Bug 1321606

Summary: accPolicy stress tests crashing the server
Product: Red Hat Enterprise Linux 7 Reporter: Sankar Ramalingam <sramling>
Component: 389-ds-baseAssignee: Noriko Hosoi <nhosoi>
Status: CLOSED WORKSFORME QA Contact: Viktor Ashirov <vashirov>
Severity: urgent Docs Contact:
Priority: urgent    
Version: 7.2CC: nkinder, rmeggins, sramling
Target Milestone: rc   
Target Release: ---   
Hardware: x86_64   
OS: Linux   
Whiteboard:
Fixed In Version: Doc Type: Bug Fix
Doc Text:
Story Points: ---
Clone Of: Environment:
Last Closed: 2016-04-11 16:06:48 UTC Type: Bug
Regression: --- Mount Type: ---
Documentation: --- CRM:
Verified Versions: Category: ---
oVirt Team: --- RHEL 7.3 requirements from Atomic Host:
Cloudforms Team: --- Target Upstream Version:
Attachments:
Description Flags
Email received from abrt crash report for accPolicy stress tests none

Description Sankar Ramalingam 2016-03-28 15:21:27 UTC
Created attachment 1140893 [details]
Email received from abrt crash report for accPolicy stress tests

Description of problem: Account policy stress tests are making the server to hang the server crashes.
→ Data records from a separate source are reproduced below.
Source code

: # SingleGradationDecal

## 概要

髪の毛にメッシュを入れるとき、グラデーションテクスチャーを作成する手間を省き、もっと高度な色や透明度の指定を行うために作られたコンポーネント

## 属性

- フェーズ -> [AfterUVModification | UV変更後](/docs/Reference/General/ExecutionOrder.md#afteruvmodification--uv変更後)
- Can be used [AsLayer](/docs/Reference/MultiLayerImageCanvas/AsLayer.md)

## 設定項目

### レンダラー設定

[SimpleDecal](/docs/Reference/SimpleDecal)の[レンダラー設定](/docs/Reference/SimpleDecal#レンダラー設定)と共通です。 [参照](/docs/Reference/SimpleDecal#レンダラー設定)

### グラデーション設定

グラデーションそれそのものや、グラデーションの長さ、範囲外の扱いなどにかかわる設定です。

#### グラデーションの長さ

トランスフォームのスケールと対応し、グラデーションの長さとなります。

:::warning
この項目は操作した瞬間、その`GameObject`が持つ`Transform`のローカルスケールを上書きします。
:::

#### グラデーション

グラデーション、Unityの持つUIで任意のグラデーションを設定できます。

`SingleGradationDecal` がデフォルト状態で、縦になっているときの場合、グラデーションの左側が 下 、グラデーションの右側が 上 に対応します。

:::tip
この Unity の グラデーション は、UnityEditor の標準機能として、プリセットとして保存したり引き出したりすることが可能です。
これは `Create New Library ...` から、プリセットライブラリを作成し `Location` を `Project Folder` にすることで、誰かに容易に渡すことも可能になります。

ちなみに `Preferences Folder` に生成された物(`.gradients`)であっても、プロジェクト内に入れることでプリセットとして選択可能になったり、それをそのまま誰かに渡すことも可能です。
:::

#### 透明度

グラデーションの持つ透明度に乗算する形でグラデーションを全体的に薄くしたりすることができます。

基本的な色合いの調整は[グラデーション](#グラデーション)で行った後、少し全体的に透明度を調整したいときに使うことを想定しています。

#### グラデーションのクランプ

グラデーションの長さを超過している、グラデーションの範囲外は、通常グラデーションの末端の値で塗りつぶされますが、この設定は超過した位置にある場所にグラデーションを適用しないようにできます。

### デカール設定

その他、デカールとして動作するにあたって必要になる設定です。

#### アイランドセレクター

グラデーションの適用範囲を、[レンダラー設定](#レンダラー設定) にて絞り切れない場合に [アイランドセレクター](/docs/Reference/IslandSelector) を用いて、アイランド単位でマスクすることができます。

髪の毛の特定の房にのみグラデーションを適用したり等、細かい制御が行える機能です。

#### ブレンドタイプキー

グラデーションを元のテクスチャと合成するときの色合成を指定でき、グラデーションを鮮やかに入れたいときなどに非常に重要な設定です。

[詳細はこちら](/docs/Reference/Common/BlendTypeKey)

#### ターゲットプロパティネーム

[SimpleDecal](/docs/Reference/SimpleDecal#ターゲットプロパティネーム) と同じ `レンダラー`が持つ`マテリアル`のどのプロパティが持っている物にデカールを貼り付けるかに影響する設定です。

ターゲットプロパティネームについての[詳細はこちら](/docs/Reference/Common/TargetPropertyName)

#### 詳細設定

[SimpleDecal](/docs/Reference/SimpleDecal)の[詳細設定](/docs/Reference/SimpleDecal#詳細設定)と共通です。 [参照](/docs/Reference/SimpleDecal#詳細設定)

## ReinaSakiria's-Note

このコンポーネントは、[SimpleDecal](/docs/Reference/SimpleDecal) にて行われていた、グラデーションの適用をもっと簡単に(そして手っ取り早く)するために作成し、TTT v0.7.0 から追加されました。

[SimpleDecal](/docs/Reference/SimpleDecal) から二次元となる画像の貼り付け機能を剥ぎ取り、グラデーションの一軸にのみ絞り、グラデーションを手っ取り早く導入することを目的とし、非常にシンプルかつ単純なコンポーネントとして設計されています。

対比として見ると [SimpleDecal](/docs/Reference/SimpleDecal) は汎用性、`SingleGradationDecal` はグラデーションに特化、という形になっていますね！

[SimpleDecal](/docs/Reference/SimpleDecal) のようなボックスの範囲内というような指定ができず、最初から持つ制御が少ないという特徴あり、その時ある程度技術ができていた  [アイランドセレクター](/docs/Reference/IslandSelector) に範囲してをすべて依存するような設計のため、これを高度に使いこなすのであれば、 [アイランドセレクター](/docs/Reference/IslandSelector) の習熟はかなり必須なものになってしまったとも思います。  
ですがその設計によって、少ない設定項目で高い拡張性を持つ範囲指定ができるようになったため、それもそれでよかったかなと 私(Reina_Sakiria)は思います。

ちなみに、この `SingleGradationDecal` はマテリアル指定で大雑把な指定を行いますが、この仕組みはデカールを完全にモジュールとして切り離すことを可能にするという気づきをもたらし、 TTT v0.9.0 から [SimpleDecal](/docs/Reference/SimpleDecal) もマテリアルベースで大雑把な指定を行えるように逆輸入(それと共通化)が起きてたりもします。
Version-Release number of selected component (if applicable): 389-ds-base-1.3.4.0-29


How reproducible: Consistently on RHEL7.2


Steps to Reproduce:
1. Run accPolicy stress tests by cloning a beaker job.
Eg: https://beaker.engineering.redhat.com/jobs/1274745
2. Server crashes.
3. If you don't observe a crash, try running it manually on the same machine.
    Modify engage.cfg file to remove cleanup tests and Uninstall test suite.
4. I am yet to figure out which test is crashing the server. I will update the bugzilla with more information.

Actual results: Server hangs and slapd crashes.


Expected results: No server crash.


Additional info: It fails on RHEL7.x or RHEL7.2. Not reproducible on RHEL6.x
Also, there was a crash from "/usr/lib/systemd/systemd-logind"

Attaching the crash e-mail.

Comment 7 Sankar Ramalingam 2016-03-29 18:17:14 UTC
The system isn't accessible to me as well. I doubt, the server crashes might have been the reason. I rebooted the server from beaker UI.

Comment 8 Sankar Ramalingam 2016-03-29 18:29:23 UTC
The machine is now accessible. Also, I would like to add more information about the test case which is causing these failures...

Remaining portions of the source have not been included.